I apparently made a big lemu of myself in a recent column, at least according to a regular reader who also happens to be a Hawaiian language expert.

Lemu? How could I make a big seaweed out of myself? you may ask. No, bruddah, seaweed is "limu" in Hawaiian. "Lemu" refers to the southern-most prominence on the human body, not counting the legs. In English, it has many names, most of them unprintable in a daily newspaper. But there are plenty of other perfectly acceptable words like rump, seat, tail, rear, posterior, haunches, hams, fanny, derriere (OK, that's not technically English), bottom, breech and behind.

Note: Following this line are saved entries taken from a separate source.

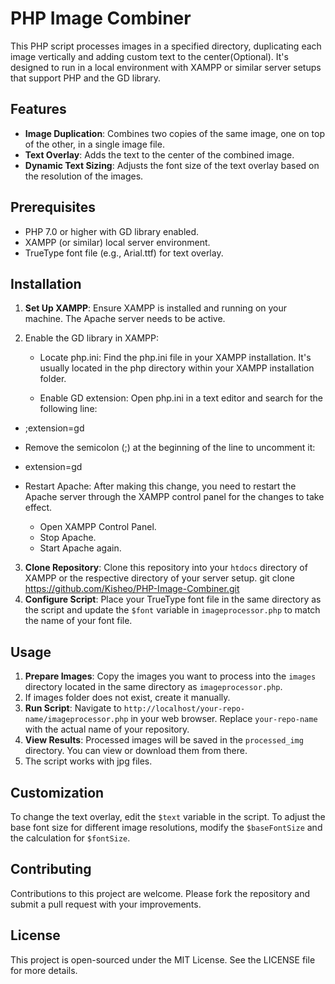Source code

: # PHP Image Combiner

This PHP script processes images in a specified directory, duplicating each image vertically and adding custom text to the center(Optional). It's designed to run in a local environment with XAMPP or similar server setups that support PHP and the GD library.

## Features

- **Image Duplication**: Combines two copies of the same image, one on top of the other, in a single image file.
- **Text Overlay**: Adds the text to the center of the combined image.
- **Dynamic Text Sizing**: Adjusts the font size of the text overlay based on the resolution of the images.

## Prerequisites

- PHP 7.0 or higher with GD library enabled.
- XAMPP (or similar) local server environment.
- TrueType font file (e.g., Arial.ttf) for text overlay.

## Installation

1. **Set Up XAMPP**: Ensure XAMPP is installed and running on your machine. The Apache server needs to be active.

2. Enable the GD library in XAMPP:

   - Locate php.ini: Find the php.ini file in your XAMPP installation. It's usually located in the php directory within your XAMPP installation folder.

    - Enable GD extension: Open php.ini in a text editor and search for the following line:

 
- ;extension=gd

 - Remove the semicolon (;) at the beginning of the line to uncomment it:


 - extension=gd

- Restart Apache: After making this change, you need to restart the Apache server through the XAMPP control panel for the changes to take effect.

  -  Open XAMPP Control Panel.
  -  Stop Apache.
  -  Start Apache again.
3. **Clone Repository**: Clone this repository into your `htdocs` directory of XAMPP or the respective directory of your server setup.
git clone https://github.com/Kisheo/PHP-Image-Combiner.git
4. **Configure Script**: Place your TrueType font file in the same directory as the script and update the `$font` variable in `imageprocessor.php` to match the name of your font file.

## Usage

1. **Prepare Images**: Copy the images you want to process into the `images` directory located in the same directory as `imageprocessor.php`.
2. If images folder does not exist, create it manually.
3. **Run Script**: Navigate to `http://localhost/your-repo-name/imageprocessor.php` in your web browser. Replace `your-repo-name` with the actual name of your repository.
4. **View Results**: Processed images will be saved in the `processed_img` directory. You can view or download them from there.
5. The script works with jpg files.

## Customization

To change the text overlay, edit the `$text` variable in the script. To adjust the base font size for different image resolutions, modify the `$baseFontSize` and the calculation for `$fontSize`.

## Contributing

Contributions to this project are welcome. Please fork the repository and submit a pull request with your improvements.

## License

This project is open-sourced under the MIT License. See the LICENSE file for more details.
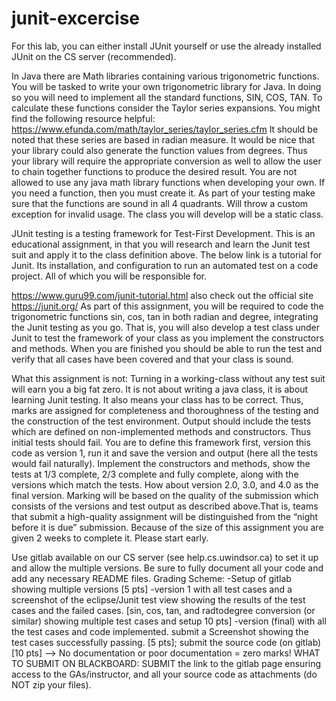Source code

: # junit-excercise
For this lab, you can either install JUnit yourself or use the already installed JUnit on the CS server (recommended).

In Java there are Math libraries containing various trigonometric functions. You will be tasked to write your own trigonometric library for Java. In doing so you will need to implement all the standard functions, SIN, COS, TAN. To calculate these functions consider the Taylor series expansions. You might find the following resource helpful:
https://www.efunda.com/math/taylor_series/taylor_series.cfm
It should be noted that these series are based in radian measure. It would be nice that your library could also generate the function values from degrees. Thus your library will require the appropriate conversion as well to allow the user to chain together functions to produce the desired result. You are not allowed to use any java math library functions when developing your own. If you need a function, then you must create it. As part of your testing make sure that the functions are sound in all 4 quadrants. Will throw a custom exception for invalid usage. The class you will develop will be a static class. 







JUnit testing is a testing framework for Test-First Development. This is an educational assignment, in that you will research and learn the Junit test suit and apply it to the class definition above. The below link is a tutorial for Junit. Its installation, and configuration to run an automated test on a code project. All of which you will be responsible for.

https://www.guru99.com/junit-tutorial.html also check out the official site https://junit.org/
As part of this assignment, you will be required to code the trigonometric functions sin, cos, tan in both radian and degree, integrating the Junit testing as you go. That is, you will also develop a test class under Junit to test the framework of your class as you implement the constructors and methods. When you are finished you should be able to run the test and verify that all cases have been covered and that your class is sound.


What this assignment is not: Turning in a working-class without any test suit will earn you a big fat zero. It is not about writing a java class, it is about learning Junit testing. It also means your class has to be correct. Thus, marks are assigned for completeness and thoroughness of the testing and the construction of the test environment. Output should include the tests which are defined on non-implemented methods and constructors. Thus initial tests should fail. You are to define this framework first, version this code as version 1, run it and save the version and output (here all the tests would fail naturally). Implement the constructors and methods, show the tests at 1/3 complete, 2/3 complete and fully complete, along with the versions which match the tests. How about version 2.0, 3.0, and 4.0 as the final version. Marking will be based on the quality of the submission which consists of the versions and test output as described above.That is, teams that submit a high-quality assignment will be distinguished from the “night before it is due” submission. Because of the size of this assignment you are given 2 weeks to complete it. Please start early. 

Use gitlab available on our CS server (see help.cs.uwindsor.ca) to set it up and allow the multiple versions.
Be sure to fully document all your code and add any necessary README files.
Grading Scheme:
-Setup of gitlab showing multiple versions [5 pts]
-version 1 with all test cases and a screenshot of the eclipse/Junit test view showing the results of the test cases and the failed cases. [sin, cos, tan, and radtodegree conversion (or similar) showing multiple test cases and setup 10 pts]
-version (final) with all the test cases and code implemented. submit a Screenshot showing the test cases successfully passing. [5 pts]; submit the source code (on gitlab) [10 pts]
--> No documentation or poor documentation = zero marks!
WHAT TO SUBMIT ON BLACKBOARD: SUBMIT the link to the gitlab page ensuring access to the GAs/instructor, and all your source code as attachments (do NOT zip your files).

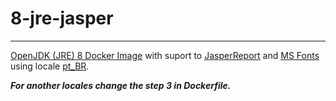 # 8-jre-jasper
-------------------------------------------------
[OpenJDK (JRE) 8 Docker Image](https://hub.docker.com/_/openjdk/) with suport to [JasperReport](http://community.jaspersoft.com/) and [MS Fonts ](https://www.fonts.com/font/microsoft-corporation) using locale [pt_BR](http://lh.2xlibre.net/locale/pt_BR/).

***For another locales change the step 3 in Dockerfile.***
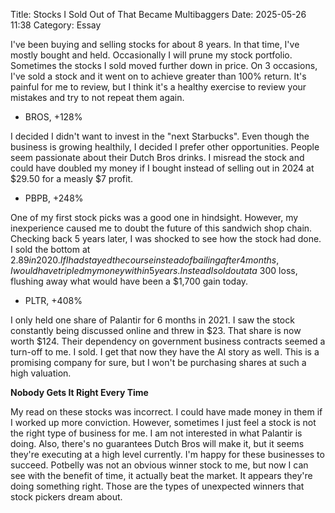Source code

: Title: Stocks I Sold Out of That Became Multibaggers 
Date: 2025-05-26 11:38
Category: Essay

I've been buying and selling stocks for about 8 years. In that time, I've mostly bought and held.
Occasionally I will prune my stock portfolio. Sometimes the stocks I sold moved further down in price. 
On 3 occasions, I've sold a stock and it went on to achieve greater than 100% return. It's painful for me to review,
but I think it's a healthy exercise to review your mistakes and try to not repeat them again.

+ BROS, +128%

I decided I didn't want to invest in the "next Starbucks". Even though the business is growing healthily, I decided 
I prefer other opportunities. People seem passionate about their Dutch Bros drinks. I misread the stock and could have doubled my money if I bought instead of selling out in 2024 at $29.50 for a measly $7 profit.

+ PBPB, +248%

One of my first stock picks was a good one in hindsight. However, my inexperience caused me to doubt the future of this sandwich shop chain. Checking back 5 years later, I was shocked to see how the stock had done. I sold the bottom at $2.89 in 2020. If I had stayed the course instead of bailing after 4 months, I would have tripled my money within 5 years. Instead I sold out at a ~$300 loss, flushing away what would have been a $1,700 gain today.

+ PLTR, +408%

I only held one share of Palantir for 6 months in 2021. I saw the stock constantly being discussed online and threw in $23. That share is now worth $124. Their dependency on government business contracts seemed a turn-off to me. I sold. I get that now they have the AI story as well. This is a promising company for sure, but I won't be purchasing shares at such a high valuation. 

**Nobody Gets It Right Every Time**

My read on these stocks was incorrect. I could have made money in them if I worked up more conviction. However,
sometimes I just feel a stock is not the right type of business for me. I am not interested in what Palantir is doing.
Also, there's no guarantees Dutch Bros will make it, but it seems they're executing at a high level currently.
I'm happy for these businesses to succeed. Potbelly was not an obvious winner stock to me, but now I can see with the benefit of time, it actually beat the market. It appears they're doing something right. Those are the types of unexpected winners that stock pickers dream about.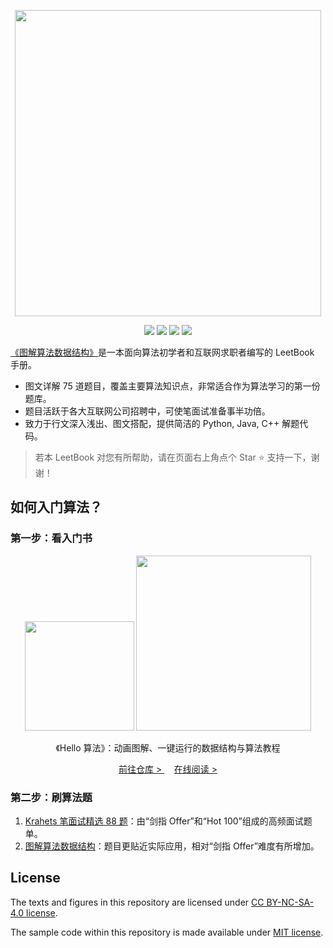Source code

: <p align="center">
  <a href="https://leetcode-cn.com/leetbook/detail/illustration-of-algorithm/">
    <img src="https://pic.leetcode-cn.com/1599187248-gDiWnC-image.png" width="490">
  </a>
</p>

<p align="center">
  <img src="https://img.shields.io/badge/LeetCode%20tests-75%20accepted-brightgreen">
  <img src="https://img.shields.io/badge/Language-Python-teal">
  <img src="https://img.shields.io/badge/Language-Java-orange">
  <img src="https://img.shields.io/badge/Language-C++-blue">
</p>

[《图解算法数据结构》](https://leetcode-cn.com/leetbook/detail/illustration-of-algorithm/)是一本面向算法初学者和互联网求职者编写的 LeetBook 手册。

- 图文详解 75 道题目，覆盖主要算法知识点，非常适合作为算法学习的第一份题库。
- 题目活跃于各大互联网公司招聘中，可使笔面试准备事半功倍。
- 致力于行文深入浅出、图文搭配，提供简洁的 Python, Java, C++ 解题代码。

> 若本 LeetBook 对您有所帮助，请在页面右上角点个 Star :star: 支持一下，谢谢！

## 如何入门算法？

### 第一步：看入门书

<p align="center">
  <img src="https://www.hello-algo.com/index.assets/conceptual_rendering.png" width="175">
  <img src="https://www.hello-algo.com/index.assets/hello_algo_mindmap_tp.png" width="280">
</p>

<p align="center">
  《Hello 算法》：动画图解、一键运行的数据结构与算法教程
</p>

<p align="center">
  <a href="https://github.com/krahets/hello-algo">
    前往仓库 >
  </a>
  &nbsp; &nbsp;
  <a href="https://www.hello-algo.com/">
    在线阅读 >
  </a>
</p> 

### 第二步：刷算法题

1. [Krahets 笔面试精选 88 题](https://leetcode.cn/studyplan/selected-coding-interview/)：由“剑指 Offer”和“Hot 100”组成的高频面试题单。
2. [图解算法数据结构](https://leetcode.cn/studyplan/coding-interviews/)：题目更贴近实际应用，相对“剑指 Offer”难度有所增加。

## License

The texts and figures in this repository are licensed under [CC BY-NC-SA-4.0 license](https://creativecommons.org/licenses/by-nc-sa/4.0/).

The sample code within this repository is made available under [MIT license](LICENSE-SAMPLECODE).
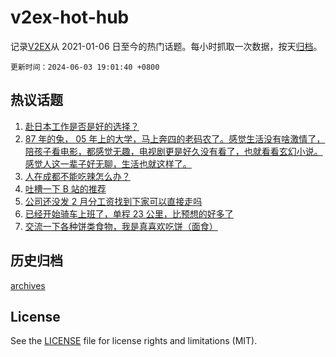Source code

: # v2ex-hot-hub

 记录[V2EX](https://www.v2ex.com/)从 2021-01-06 日至今的热门话题。每小时抓取一次数据，按天[归档](archives)。

`更新时间：2024-06-03 19:01:40 +0800`

## 热议话题

1. [赴日本工作是否是好的选择？](https://www.v2ex.com/t/1046210)
1. [87 年的兔， 05 年上的大学，马上奔四的老码农了。感觉生活没有啥激情了，陪孩子看电影，都感觉无趣，电视剧更是好久没有看了，也就看看玄幻小说。感觉人这一辈子好无聊，生活也就这样了。](https://www.v2ex.com/t/1046265)
1. [人在成都不能吃辣怎么办？](https://www.v2ex.com/t/1046207)
1. [吐槽一下 B 站的推荐](https://www.v2ex.com/t/1046331)
1. [公司还没发 2 月分工资找到下家可以直接走吗](https://www.v2ex.com/t/1046205)
1. [已经开始骑车上班了，单程 23 公里，比预想的好多了](https://www.v2ex.com/t/1046289)
1. [交流一下各种饼类食物，我是真喜欢吃饼（面食）](https://www.v2ex.com/t/1046282)

## 历史归档

[archives](archives)

## License

See the [LICENSE](LICENSE) file for license rights and limitations (MIT).
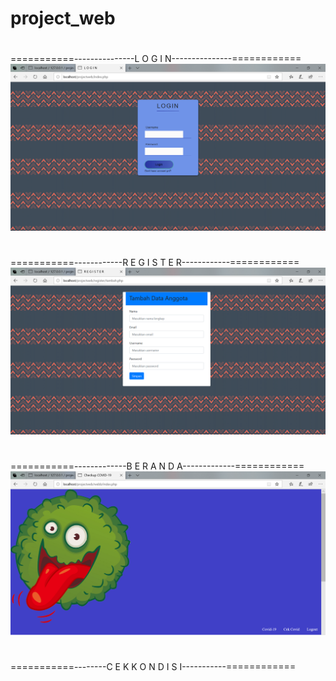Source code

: # project_web
#
===========---------------L O G I N---------------============
![Alt text](https://github.com/adellaaishwara/project_web/blob/master/login.PNG)
#
===========------------R E G I S T E R------------============
![Alt text](https://github.com/adellaaishwara/project_web/blob/master/registerr.PNG)
#
===========-------------B E R A N D A-------------============
![Alt text](https://github.com/adellaaishwara/project_web/blob/master/brnd.PNG)
#
===========--------C E K  K O N D I S I-----------============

What we are talking about here, my friends, is the buttocks. (Is that proper sentence structure? I want to be correct here since we are getting into technical matters. Are buttocks plural or singular? I've seen buttocks whose impressive size alone would seem to demand the plural denotation. Something so vast couldn't possibly be a singular entity but the conglomeration of many, many individual buttock. But, I digress ...)

Up until Monday at 7:46 a.m., I believed that the proper Hawaiian word for "buttocks" was okole -- as I suspect many people in Hawaii do. I've lived here most of my life and have always heard one's rear end referred to as an okole. You are kicked in your okole. You fall on your okole. You make an okole out of yourself. Songs have been written to honor the okole, the most memorable being "Sweet Okole" by the Beamer brothers.

But no, on Monday morning I got an e-mail from island entertainer, Hawaiian language teacher and renowned nit-picker Keith Haugen alerting me to the fact that I had misused the word "okole" in a recent column.

"Use of 'okole, which to Hawaiian speakers means anus, is offensive to some, particularly older, native speakers," he wrote. He suggested using the word "lemu" instead.

I have never heard of the word lemu for buttocks and I'll bet that 99 percent of the rest of the state hasn't either. I told Keith that if I were to use lemu, I would spend half my column explaining what it meant. Besides, if a couple of Hawaiian guys like the Beamers used okole in relation to the entire hind quarter, not one specific element of it, why couldn't I? (I'm assuming the Beamers weren't just being unusually droll in their song.)

I consulted my usual authority on the Hawaiian language: Mo'o and Lolo's Hawaiian Dictionary Online (www.hisurf. com/hawaiian/dictionary.html) and looked up okole. Mo'o and Lolo say that both okole and lemu can be used in reference to "buttocks." Nevertheless, to get to the bottom of this argument, I welcome any additional data, preferably from an actual Hawaiian. No offense intended, but two haoles arguing over the Hawaiian word for fanny is just a bit too weird.